FIG. 1 illustrates a partial cross-sectional view of an example memory cell 10A, e.g., a flash memory cell, including a Poly1 floating gate 14 and an overlying football-shaped oxide region (“football oxide”) 16 formed over a substrate 12, and a Poly2 gate 18 (e.g., a word line, erase gate, or common program/erase gate) extending partially over the floating gate 14. The football oxide 16 is formed over the floating gate 14 by a thermal oxidation process on floating gate 14, which defines upwardly-pointing tips 15 at the edges of floating gate 14. One or more of these FG tips 15 may define a conductive coupling to adjacent program/erase gates. For example, the FG tip 15 on the right side of FG 14 shown in FIG. 1 may define a conductive coupling to the adjacent Poly2 gate 18.

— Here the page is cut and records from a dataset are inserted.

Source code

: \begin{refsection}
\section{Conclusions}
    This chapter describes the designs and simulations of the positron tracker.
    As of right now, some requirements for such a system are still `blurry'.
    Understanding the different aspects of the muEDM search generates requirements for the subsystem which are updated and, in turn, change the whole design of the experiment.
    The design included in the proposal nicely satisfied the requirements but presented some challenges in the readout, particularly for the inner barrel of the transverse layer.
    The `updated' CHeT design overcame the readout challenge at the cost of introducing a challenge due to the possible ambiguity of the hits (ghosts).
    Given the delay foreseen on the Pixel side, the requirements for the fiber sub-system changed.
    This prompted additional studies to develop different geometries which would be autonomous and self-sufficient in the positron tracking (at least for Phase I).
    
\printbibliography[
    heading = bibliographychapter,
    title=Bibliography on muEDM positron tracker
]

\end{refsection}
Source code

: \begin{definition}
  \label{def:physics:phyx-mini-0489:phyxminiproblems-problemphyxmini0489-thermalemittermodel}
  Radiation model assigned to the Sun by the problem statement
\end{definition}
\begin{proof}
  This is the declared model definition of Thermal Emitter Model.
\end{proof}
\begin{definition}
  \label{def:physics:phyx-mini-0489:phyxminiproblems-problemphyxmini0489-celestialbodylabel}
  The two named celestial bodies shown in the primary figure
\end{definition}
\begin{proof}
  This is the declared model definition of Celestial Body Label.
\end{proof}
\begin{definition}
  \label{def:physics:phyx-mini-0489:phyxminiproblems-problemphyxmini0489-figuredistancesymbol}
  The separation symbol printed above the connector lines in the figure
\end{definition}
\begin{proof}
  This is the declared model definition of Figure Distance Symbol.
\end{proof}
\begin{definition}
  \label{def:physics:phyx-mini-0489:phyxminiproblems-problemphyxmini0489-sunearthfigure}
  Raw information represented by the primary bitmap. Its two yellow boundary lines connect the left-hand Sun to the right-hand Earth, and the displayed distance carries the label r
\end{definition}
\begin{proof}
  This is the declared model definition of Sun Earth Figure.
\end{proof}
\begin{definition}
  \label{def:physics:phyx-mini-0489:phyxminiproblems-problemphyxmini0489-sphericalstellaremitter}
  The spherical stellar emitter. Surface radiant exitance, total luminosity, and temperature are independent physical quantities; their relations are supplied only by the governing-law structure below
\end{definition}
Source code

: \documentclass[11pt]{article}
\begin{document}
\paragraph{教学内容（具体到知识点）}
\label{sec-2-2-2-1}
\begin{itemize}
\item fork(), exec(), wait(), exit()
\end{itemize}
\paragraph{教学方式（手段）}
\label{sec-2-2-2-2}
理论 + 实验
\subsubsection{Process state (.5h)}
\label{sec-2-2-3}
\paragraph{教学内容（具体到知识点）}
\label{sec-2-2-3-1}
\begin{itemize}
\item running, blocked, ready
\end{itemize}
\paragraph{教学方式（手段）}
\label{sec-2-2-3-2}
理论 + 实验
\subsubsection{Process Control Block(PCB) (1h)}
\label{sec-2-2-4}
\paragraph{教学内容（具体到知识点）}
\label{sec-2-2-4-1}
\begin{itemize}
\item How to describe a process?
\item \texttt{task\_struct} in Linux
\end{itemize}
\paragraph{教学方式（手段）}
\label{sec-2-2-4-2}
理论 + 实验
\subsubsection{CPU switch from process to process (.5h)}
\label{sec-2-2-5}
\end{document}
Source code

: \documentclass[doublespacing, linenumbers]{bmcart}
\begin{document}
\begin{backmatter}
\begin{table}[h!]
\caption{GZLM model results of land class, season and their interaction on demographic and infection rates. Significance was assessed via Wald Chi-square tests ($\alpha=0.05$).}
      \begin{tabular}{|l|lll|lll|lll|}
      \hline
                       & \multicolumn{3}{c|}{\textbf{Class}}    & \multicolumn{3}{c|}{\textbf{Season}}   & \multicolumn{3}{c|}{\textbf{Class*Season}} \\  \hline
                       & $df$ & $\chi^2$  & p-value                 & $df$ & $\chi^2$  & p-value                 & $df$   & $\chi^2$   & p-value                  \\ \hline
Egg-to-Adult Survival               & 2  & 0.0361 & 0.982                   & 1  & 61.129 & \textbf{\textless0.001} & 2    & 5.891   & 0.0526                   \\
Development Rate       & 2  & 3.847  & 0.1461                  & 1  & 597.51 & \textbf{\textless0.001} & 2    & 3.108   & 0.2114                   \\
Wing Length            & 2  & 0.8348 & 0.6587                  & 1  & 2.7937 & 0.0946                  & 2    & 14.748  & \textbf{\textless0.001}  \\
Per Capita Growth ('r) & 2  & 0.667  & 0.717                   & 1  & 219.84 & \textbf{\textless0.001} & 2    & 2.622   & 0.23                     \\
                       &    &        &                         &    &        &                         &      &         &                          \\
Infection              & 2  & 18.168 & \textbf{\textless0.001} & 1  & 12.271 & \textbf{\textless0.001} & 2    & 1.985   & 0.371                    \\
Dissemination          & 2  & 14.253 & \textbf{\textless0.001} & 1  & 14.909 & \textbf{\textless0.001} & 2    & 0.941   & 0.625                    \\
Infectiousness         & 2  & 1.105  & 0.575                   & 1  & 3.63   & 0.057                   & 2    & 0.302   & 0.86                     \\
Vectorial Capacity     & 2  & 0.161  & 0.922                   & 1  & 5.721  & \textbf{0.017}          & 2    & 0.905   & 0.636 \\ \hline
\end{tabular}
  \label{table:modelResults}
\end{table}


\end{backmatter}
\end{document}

After forming the floating gate 14 and football oxide 16, a source dopant implant may be performed, which is self-aligned by the lateral edge of the floating gate 14, followed by an anneal process that diffuses the source dopant outwardly such that the resulting source region extends partially under the floating gate 14, as shown in FIG. 1. However, during the source dopant implant, a portion of the dopant may penetrate through the football oxide 16 and into the underlying floating gate 14, which may result in a dulling or blunting of one or more floating gate tips 15, e.g., after subsequent oxidation steps (wherein the dopant absorbed in the floating gate 14 promotes oxidation of the floating gate tips 15). This dulling or blunting of the floating gate tip(s) 15 may decrease the efficiency of erase and/or program operations of the memory cell 10A.
FIGS. 2A and 2B illustrate example cross-sections taken at selected times during a conventional manufacturing process for a conventional flash memory cell including multiple floating gates. As shown in FIG. 2A, a Poly1 layer 30 may be deposited over a silicon substrate. A nitride layer may then be deposited and patterned using known techniques to form a hard mask 32. As shown in FIG. 2B, a floating gate oxidation process may then be performed, which forms a football oxide 16 over areas of the Poly1 layer 30 exposed through the nitride mask 32 (which subsequently defines the floating gates 14). The nitride mask 32 may subsequently be removed, followed by a plasma etch to remove portions of the Poly1 layer 30 uncovered by each football oxide 16, which defines the lateral extent of each floating gate 14. This may be followed by a source implant and/or formation of a Poly2 layer (e.g., to form a word line, erase gate, coupling gate, etc.), depending on the particular implementation.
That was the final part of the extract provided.